▶ Recorded information
--------------------
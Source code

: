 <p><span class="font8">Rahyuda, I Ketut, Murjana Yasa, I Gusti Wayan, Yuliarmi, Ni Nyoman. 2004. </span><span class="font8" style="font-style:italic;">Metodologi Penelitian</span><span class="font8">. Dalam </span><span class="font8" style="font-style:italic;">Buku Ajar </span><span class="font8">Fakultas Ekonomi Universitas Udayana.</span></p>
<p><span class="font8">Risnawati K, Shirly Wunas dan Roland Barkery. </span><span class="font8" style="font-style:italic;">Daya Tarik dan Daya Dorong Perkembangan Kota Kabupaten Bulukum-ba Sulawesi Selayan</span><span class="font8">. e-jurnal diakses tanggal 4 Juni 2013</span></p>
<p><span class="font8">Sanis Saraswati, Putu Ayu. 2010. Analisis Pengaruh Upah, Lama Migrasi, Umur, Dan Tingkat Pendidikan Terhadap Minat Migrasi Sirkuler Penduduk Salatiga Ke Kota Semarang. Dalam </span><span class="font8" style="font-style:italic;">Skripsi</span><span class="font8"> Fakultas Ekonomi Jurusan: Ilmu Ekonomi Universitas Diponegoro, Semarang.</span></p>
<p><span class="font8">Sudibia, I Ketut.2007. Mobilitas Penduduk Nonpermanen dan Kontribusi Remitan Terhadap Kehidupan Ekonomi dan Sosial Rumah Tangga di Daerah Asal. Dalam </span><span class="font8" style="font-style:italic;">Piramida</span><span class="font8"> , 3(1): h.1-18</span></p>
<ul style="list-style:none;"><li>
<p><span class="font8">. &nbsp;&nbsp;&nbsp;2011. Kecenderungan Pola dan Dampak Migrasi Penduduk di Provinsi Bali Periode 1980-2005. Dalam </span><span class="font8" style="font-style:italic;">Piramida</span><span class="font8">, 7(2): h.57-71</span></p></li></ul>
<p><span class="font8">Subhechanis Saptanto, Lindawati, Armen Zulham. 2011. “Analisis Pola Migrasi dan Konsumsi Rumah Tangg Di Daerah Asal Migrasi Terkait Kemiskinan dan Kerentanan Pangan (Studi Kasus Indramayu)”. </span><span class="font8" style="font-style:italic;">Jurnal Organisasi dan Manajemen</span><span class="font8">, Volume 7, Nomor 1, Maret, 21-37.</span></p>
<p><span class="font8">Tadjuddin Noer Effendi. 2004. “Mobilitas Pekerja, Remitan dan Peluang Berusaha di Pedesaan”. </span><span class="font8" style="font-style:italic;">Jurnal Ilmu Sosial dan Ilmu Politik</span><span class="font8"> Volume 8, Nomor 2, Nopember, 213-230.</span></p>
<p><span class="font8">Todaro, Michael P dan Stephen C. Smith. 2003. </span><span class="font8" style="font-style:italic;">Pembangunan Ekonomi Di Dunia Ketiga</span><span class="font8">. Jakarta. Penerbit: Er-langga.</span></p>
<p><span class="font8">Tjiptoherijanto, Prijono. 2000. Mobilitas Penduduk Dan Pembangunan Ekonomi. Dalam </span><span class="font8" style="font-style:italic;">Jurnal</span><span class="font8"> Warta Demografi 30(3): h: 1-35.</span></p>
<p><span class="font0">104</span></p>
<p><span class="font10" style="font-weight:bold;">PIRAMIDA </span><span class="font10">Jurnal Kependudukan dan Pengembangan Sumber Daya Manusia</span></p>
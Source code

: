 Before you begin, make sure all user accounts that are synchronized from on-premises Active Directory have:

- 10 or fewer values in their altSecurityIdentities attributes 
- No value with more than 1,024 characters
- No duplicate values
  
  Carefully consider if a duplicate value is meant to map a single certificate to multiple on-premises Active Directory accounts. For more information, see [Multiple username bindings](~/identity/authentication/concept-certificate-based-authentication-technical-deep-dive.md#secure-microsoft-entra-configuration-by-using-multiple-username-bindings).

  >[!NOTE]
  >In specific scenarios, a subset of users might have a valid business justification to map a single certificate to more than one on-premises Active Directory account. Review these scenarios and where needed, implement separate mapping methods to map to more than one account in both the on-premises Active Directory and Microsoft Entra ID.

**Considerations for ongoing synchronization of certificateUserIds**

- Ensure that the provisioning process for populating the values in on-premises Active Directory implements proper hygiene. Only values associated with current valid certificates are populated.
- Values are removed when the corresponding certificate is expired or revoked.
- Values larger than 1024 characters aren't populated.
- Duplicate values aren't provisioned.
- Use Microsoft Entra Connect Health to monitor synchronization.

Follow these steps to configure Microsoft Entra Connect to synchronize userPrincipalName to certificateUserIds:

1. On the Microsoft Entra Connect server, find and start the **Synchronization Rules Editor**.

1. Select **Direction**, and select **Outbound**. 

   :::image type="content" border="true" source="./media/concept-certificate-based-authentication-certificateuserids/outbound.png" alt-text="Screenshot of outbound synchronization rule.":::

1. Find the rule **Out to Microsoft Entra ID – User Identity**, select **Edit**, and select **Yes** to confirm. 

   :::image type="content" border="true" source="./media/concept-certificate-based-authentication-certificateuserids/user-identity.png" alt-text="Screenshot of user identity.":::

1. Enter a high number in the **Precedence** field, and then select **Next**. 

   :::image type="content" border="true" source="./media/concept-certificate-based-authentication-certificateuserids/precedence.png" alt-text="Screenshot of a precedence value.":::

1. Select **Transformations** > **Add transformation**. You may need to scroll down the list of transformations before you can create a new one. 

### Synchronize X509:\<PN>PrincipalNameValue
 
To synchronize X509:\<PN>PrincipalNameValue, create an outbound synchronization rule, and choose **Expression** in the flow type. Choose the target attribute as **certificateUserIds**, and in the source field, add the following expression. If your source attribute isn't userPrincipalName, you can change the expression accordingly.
--------------------
▶ Brief
Please show the lines of the material that contain the string "aren".

▶ Solution to this problem
- Values larger than 1024 characters aren't populated.
- Duplicate values aren't provisioned.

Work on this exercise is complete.